Nowadays, digitization and business transformation change the original perception of business – our clients and their customers reduce the need to attend touchpoints physically. When it comes to the definition of “physical touchpoints”, we can understand it as any way consumers can interact with a business organization person-to-person. But since there is not so much interest, why not start optimizing these physical places, right?

To identify the consumption of (non)customers of branches in a certain area, we help by defining polygons around the located branches to show the reach at a distance chosen by the client. The overlap that may arise will help us identify the density of branches in the context of the area and the possible cannibalism of (non)customers of branches of the same bank.

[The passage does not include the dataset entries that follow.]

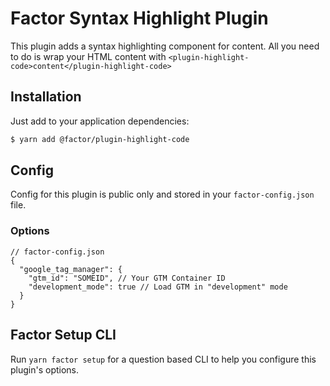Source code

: # Factor Syntax Highlight Plugin

This plugin adds a syntax highlighting component for content. All you need to do is wrap your HTML content with `<plugin-highlight-code>content</plugin-highlight-code>`

## Installation

Just add to your application dependencies:

```bash
$ yarn add @factor/plugin-highlight-code
```

## Config

Config for this plugin is public only and stored in your `factor-config.json` file.

### Options

```jsonc
// factor-config.json
{
  "google_tag_manager": {
    "gtm_id": "SOMEID", // Your GTM Container ID
    "development_mode": true // Load GTM in "development" mode
  }
}
```

## Factor Setup CLI

Run `yarn factor setup` for a question based CLI to help you configure this plugin's options.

One way of defining a polygon can be a simple buffer, a distance in the form of a circle around the points, the other way could be an advanced geospatial analysis called isochrones.

Even if your business may already have a robust network of branches, stores or other customer touchpoints, location intelligence may come in handy for its optimization. Sometimes hard decisions like reducing the number of branches must be made, especially if there have been significant changes on the market or if you are planning on merging multiple branch networks.

A real-time dashboard we developed for a major car manufacturer helping their CFO and Plant manager monitor and optimize performance, costs and safety. We developed a special interactive view for each of the end-users (CFO, Plant manager) based on their business objectives to bring them relevant data in context and frequency (for Plant manager in real time).

With real-time management in production, you can achieve informed and efficient management of capacity and resources. Using the Tableau mobile app, the entire operation can be monitored at any time and from anywhere.